Material shown:
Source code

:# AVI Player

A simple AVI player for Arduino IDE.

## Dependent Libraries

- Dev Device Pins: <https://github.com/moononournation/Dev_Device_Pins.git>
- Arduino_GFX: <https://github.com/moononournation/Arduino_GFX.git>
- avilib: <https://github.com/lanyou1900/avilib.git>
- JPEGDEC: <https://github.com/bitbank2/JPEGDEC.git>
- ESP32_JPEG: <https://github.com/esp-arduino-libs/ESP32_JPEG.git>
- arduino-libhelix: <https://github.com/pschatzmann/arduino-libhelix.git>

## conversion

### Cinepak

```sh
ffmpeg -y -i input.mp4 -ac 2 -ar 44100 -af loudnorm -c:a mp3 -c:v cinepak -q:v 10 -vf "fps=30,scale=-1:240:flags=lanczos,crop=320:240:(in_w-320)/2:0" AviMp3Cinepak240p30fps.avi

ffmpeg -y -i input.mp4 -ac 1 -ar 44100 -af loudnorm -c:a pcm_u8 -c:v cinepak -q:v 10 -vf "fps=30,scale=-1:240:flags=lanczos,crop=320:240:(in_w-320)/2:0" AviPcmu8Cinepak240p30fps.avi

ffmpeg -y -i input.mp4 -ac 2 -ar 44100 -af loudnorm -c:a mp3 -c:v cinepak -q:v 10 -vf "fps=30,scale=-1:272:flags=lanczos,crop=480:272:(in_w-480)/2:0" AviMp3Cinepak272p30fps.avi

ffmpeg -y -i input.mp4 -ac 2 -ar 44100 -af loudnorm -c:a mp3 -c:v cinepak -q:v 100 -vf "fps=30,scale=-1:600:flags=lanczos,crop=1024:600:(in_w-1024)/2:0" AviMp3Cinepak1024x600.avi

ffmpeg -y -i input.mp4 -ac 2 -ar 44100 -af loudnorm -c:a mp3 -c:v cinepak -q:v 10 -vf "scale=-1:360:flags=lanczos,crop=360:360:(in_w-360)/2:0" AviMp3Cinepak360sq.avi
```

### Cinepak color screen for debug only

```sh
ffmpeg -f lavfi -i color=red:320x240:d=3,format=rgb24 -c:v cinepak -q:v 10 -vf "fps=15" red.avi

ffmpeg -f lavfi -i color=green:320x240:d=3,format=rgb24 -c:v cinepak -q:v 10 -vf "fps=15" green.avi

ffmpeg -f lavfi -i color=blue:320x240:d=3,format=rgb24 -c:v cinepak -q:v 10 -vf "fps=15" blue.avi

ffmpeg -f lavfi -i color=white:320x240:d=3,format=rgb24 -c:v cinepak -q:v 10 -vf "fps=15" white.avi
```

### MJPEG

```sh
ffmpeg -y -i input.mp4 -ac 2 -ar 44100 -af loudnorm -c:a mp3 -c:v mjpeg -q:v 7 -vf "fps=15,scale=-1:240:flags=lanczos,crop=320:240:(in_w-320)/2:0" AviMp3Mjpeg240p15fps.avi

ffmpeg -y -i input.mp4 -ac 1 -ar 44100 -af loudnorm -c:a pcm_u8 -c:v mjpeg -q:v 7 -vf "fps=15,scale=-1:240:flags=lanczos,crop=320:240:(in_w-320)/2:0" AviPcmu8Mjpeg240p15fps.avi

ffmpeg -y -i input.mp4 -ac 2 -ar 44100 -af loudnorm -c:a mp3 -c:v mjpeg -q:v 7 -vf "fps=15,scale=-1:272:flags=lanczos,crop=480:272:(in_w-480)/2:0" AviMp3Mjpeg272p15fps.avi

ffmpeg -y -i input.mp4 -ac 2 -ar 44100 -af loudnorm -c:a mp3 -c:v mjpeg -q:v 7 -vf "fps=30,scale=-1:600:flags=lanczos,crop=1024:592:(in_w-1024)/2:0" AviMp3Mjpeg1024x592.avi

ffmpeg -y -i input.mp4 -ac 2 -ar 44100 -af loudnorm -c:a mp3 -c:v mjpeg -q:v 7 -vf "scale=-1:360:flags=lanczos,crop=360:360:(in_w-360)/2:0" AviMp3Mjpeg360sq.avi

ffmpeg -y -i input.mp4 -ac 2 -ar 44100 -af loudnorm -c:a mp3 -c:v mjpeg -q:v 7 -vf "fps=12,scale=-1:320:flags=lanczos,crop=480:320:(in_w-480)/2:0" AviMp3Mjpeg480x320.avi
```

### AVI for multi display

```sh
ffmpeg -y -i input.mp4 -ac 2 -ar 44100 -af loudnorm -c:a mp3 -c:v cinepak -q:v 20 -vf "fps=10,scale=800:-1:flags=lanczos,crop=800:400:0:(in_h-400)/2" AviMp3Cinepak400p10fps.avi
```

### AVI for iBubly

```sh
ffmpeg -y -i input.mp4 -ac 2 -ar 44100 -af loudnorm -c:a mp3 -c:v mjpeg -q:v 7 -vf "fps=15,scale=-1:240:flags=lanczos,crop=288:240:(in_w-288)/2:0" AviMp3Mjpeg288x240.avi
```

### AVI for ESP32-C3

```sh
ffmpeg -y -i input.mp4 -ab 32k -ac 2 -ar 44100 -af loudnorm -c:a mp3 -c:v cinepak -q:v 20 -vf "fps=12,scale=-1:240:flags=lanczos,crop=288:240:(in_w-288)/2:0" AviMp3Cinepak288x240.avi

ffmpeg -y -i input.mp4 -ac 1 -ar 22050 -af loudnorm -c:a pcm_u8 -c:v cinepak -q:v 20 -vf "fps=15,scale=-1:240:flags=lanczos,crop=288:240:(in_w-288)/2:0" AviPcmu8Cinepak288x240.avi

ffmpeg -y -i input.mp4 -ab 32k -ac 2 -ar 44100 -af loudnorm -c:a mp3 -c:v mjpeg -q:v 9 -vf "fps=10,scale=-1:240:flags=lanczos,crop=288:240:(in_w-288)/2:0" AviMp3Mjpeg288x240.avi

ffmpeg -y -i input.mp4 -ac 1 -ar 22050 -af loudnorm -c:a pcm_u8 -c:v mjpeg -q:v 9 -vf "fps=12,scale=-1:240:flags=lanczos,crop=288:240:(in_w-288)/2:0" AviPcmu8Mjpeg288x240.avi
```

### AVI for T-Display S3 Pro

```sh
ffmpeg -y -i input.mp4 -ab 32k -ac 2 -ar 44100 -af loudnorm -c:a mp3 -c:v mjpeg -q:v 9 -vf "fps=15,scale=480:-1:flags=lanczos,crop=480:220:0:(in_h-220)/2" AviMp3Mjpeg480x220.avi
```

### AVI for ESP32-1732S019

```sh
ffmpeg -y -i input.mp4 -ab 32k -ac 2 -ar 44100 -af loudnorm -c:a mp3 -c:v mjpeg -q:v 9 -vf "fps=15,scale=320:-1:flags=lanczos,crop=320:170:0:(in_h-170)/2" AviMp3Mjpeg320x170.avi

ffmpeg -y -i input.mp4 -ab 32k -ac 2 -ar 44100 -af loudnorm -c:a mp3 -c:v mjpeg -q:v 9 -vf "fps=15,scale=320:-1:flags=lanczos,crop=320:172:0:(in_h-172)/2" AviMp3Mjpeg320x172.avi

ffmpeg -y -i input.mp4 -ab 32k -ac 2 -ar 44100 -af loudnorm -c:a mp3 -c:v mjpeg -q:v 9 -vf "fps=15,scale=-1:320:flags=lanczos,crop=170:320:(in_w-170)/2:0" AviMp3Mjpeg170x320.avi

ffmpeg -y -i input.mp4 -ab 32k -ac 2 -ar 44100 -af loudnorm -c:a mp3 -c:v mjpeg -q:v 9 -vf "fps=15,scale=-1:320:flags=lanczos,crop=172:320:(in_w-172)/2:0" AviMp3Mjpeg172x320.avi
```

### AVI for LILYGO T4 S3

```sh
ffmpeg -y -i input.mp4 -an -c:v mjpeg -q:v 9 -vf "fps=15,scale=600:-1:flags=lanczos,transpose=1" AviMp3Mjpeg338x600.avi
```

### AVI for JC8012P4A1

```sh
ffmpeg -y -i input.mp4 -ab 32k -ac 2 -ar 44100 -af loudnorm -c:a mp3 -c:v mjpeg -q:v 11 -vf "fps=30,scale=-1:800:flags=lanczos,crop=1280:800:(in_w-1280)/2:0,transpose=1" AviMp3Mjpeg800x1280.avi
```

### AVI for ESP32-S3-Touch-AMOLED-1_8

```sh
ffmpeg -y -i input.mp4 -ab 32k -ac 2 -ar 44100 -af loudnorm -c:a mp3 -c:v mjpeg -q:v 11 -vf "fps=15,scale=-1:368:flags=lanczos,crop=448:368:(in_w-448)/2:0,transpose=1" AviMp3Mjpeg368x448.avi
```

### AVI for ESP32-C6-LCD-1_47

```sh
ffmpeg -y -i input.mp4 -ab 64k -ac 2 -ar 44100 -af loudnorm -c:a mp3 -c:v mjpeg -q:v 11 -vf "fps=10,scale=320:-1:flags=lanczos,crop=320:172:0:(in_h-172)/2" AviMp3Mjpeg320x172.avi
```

Task objective: Work through the records line by line and tally those that include the word "color". Give the number alone.

Response to the task: 5